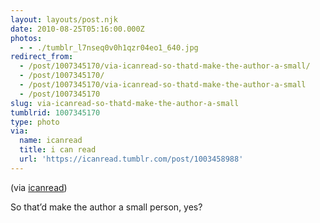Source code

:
 ```yaml
---
layout: layouts/post.njk
date: 2010-08-25T05:16:00.000Z
photos:
  - - ./tumblr_l7nseq0v0h1qzr04eo1_640.jpg
redirect_from:
  - /post/1007345170/via-icanread-so-thatd-make-the-author-a-small/
  - /post/1007345170/
  - /post/1007345170/via-icanread-so-thatd-make-the-author-a-small
  - /post/1007345170
slug: via-icanread-so-thatd-make-the-author-a-small
tumblrid: 1007345170
type: photo
via:
  name: icanread
  title: i can read
  url: 'https://icanread.tumblr.com/post/1003458988'
---
```

<p>(via <a href="http://icanread.tumblr.com/" class="tumblr_blog">icanread</a>)</p>

<p>So that&rsquo;d make the author a small person, yes?</p>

Task item =
Each line in the listing that contains "make" should be returned.

Task response =
  - /post/1007345170/via-icanread-so-thatd-make-the-author-a-small/
  - /post/1007345170/via-icanread-so-thatd-make-the-author-a-small
slug: via-icanread-so-thatd-make-the-author-a-small
<p>So that&rsquo;d make the author a small person, yes?</p>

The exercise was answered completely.